═══ Supplied material ═══
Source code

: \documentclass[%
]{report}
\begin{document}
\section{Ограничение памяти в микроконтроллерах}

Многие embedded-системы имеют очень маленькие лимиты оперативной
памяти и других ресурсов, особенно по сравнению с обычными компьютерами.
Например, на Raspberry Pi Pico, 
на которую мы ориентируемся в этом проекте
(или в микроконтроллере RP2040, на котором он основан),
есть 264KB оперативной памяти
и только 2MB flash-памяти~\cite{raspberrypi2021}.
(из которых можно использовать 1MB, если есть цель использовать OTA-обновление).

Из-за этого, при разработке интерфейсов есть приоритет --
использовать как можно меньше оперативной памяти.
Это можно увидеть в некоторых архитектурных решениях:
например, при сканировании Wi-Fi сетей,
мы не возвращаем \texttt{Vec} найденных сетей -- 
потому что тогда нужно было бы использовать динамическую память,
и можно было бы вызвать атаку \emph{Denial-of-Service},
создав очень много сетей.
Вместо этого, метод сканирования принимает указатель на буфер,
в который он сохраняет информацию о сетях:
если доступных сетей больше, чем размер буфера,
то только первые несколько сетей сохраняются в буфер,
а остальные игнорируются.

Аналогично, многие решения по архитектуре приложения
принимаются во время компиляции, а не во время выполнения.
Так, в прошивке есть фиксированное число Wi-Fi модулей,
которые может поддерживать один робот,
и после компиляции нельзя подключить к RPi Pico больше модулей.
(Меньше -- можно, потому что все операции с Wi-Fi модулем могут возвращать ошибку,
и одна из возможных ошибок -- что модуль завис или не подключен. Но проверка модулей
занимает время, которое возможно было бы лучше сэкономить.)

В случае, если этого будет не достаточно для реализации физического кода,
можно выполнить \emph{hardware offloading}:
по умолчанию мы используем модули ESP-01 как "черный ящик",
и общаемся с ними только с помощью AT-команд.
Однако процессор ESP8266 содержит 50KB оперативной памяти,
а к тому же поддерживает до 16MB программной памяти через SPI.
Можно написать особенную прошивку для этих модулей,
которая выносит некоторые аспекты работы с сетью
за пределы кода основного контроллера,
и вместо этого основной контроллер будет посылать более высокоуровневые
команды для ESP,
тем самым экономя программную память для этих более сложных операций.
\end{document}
═══
Activity – In the listing above, find the line containing "Можно написать особенную", then reproduce it and each line after it through the end, exactly and with nothing added.

Reply –
Можно написать особенную прошивку для этих модулей,
которая выносит некоторые аспекты работы с сетью
за пределы кода основного контроллера,
и вместо этого основной контроллер будет посылать более высокоуровневые
команды для ESP,
тем самым экономя программную память для этих более сложных операций.
\end{document}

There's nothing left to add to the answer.